Final Project

CS 194-26, Spring 2020

Sukrit Arora (sukrit.arora@berkeley.edu, cs194-26-ahb)
Suraj Rampure (suraj.rampure@berkeley.edu, cs194-26-adz)

We did three projects together:

Project 1: Light Field Camera
Project 2: Seam Carving
Project 3: HDR

Project 1: Light Field Camera

In this project, we used images from the Stanford Light Field Archive to simulate depth refocusing and aperture adjustment.

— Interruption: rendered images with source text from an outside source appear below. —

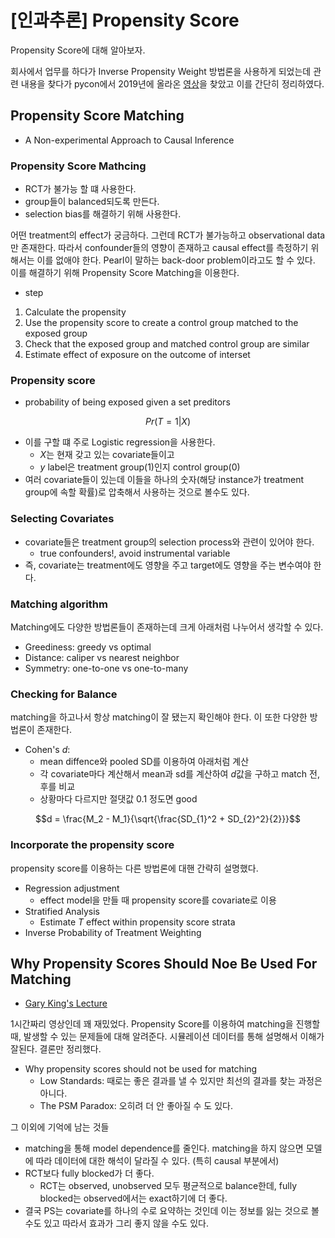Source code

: # [인과추론] Propensity Score


Propensity Score에 대해 알아보자.

<!--more-->
회사에서 업무를 하다가 Inverse Propensity Weight 방법론을 사용하게 되었는데 관련 내용을 찾다가 pycon에서 2019년에 올라온 [영상](https://www.youtube.com/watch?v=gaUgW7NWai8)을 찾았고 이를 간단히 정리하였다.

## Propensity Score Matching
- A Non-experimental Approach to Causal Inference

### Propensity Score Mathcing
- RCT가 불가능 할 떄 사용한다.
- group들이 balanced되도록 만든다.
- selection bias를 해결하기 위해 사용한다.

어떤 treatment의 effect가 궁금하다. 그런데 RCT가 불가능하고 observational data만 존재한다. 따라서 confounder들의 영향이 존재하고 causal effect를 측정하기 위해서는 이를 없애야 한다. Pearl이 말하는 back-door problem이라고도 할 수 있다. 이를 해결하기 위해 Propensity Score Matching을 이용한다.

- step
1. Calculate the propensity
2. Use the propensity score to create a control group matched to the exposed group
3. Check that the exposed group and matched control group are similar
4. Estimate effect of exposure on the outcome of interset

### Propensity score
- probability of being exposed given a set preditors

$$Pr(T = 1| X)$$

- 이를 구할 떄 주로 Logistic regression을 사용한다.
    - $X$는 현재 갖고 있는 covariate들이고 
    - $y$ label은 treatment group(1)인지 control group(0)
- 여러 covariate들이 있는데 이들을 하나의 숫자(해당 instance가 treatment group에 속할 확률)로 압축해서 사용하는 것으로 볼수도 있다.

### Selecting Covariates
- covariate들은 treatment group의 selection process와 관련이 있어야 한다.
    - true confounders!, avoid instrumental variable
- 즉, covariate는 treatment에도 영향을 주고 target에도 영향을 주는 변수여야 한다.

### Matching algorithm
Matching에도 다양한 방법론들이 존재하는데 크게 아래처럼 나누어서 생각할 수 있다.
- Greediness: greedy vs optimal
- Distance: caliper vs nearest neighbor
- Symmetry: one-to-one vs one-to-many

### Checking for Balance
matching을 하고나서 항상 matching이 잘 됐는지 확인해야 한다. 이 또한 다양한 방법론이 존재한다.
- Cohen's $d$:
    - mean diffence와 pooled SD를 이용하여 아래처럼 계산
    - 각 covariate마다 계산해서 mean과 sd를 계산하여 $d$값을 구하고 match 전, 후를 비교
    - 상황마다 다르지만 절댓값 0.1 정도면 good

$$d = \frac{M_2 - M_1}{\sqrt{\frac{SD_{1}^2 + SD_{2}^2}{2}}}$$

### Incorporate the propensity score
propensity score를 이용하는 다른 방법론에 대핸 간략히 설명했다.
- Regression adjustment
    - effect model을 만들 때 propensity score를 covariate로 이용
- Stratified Analysis
    - Estimate $T$ effect within propensity score strata
- Inverse Probability of Treatment Weighting


## Why Propensity Scores Should Noe Be Used For Matching
- [Gary King's Lecture](https://www.youtube.com/watch?v=rBv39pK1iEs)

1시간짜리 영상인데 꽤 재밌었다. Propensity Score를 이용하여 matching을 진행할 때, 발생할 수 있는 문제들에 대해 알려준다. 시뮬레이션 데이터를 통해 설명해서 이해가 잘된다. 결론만 정리했다.
- Why propensity scores should not be used for matching
    - Low Standards: 때로는 좋은 결과를 낼 수 있지만 최선의 결과를 찾는 과정은 아니다.
    - The PSM Paradox: 오히려 더 안 좋아질 수 도 있다.

그 이외에 기억에 남는 것들
- matching을 통해 model dependence를 줄인다. matching을 하지 않으면 모델에 따라 데이터에 대한 해석이 달라질 수 있다. (특히 causal 부분에서)
- RCT보다 fully blocked가 더 좋다.
    - RCT는 observed, unobserved 모두 평균적으로 balance한데, fully blocked는 observed에서는 exact하기에 더 좋다.
- 결국 PS는 covariate를 하나의 수로 요약하는 것인데 이는 정보를 잃는 것으로 볼 수도 있고 따라서 효과가 그리 좋지 않을 수도 있다.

Each “image” in the above dataset consisted of 289 sub-images, or sub-apertures. These could be arranged in a 17 by 17 grid, with the image at (8, 8) being at the center. Averaging these images in different ways will allow us to re-create the desired results.

Part 1: Depth Refocusing

To change the depth of focus, one needs to “shift” all images that are off-center by some amount, and then average them all. Specifically, the shifts applied to the image at position $(i, j)$ in the aforementioned grid are given by

$dx = C (i - 8)$

$dy = C (j - 8)$

We used np.roll to do our shifting; the cyclic artifacts were small enough to ignore since the shifts were relatively small. After averaging all 289 shifted images, the result is a new image whose depth of focus depends on the constant, $C$ . Here are both of them with $C = 1$ :

Varying $C$ within some range allows us to change the depth of focus and create a gif.

We noticed that the chess dataset was in a slightly different format than the lego dataset (the $y$ values increased rather than decreased across the grid), which meant that we had to edit our $dy$ to be $C (8 - j)$ in that case. For lego, we varied $C$ from -3 to 3; for chess we varied it from 0 to 3. This was done over 10 frames for both images.

Part 2: Aperture Adjustment

Previously, we included all 289 images in our averaging, but each was shifted. To perform aperture adjustment, no shifting is needed. However, we now only include a subset of all 289 images in our averaging.

The hyperparameter we vary here is $r$ . Specifically, we include the image at $(i, j)$ in our average if $(i - 8)^2 + (j - 8)^2 <= r^2$ . We experimented with other inclusion conditions (L1 norm instead of L2, as well as a square window) but found that the L2 condition generated the most natural looking results.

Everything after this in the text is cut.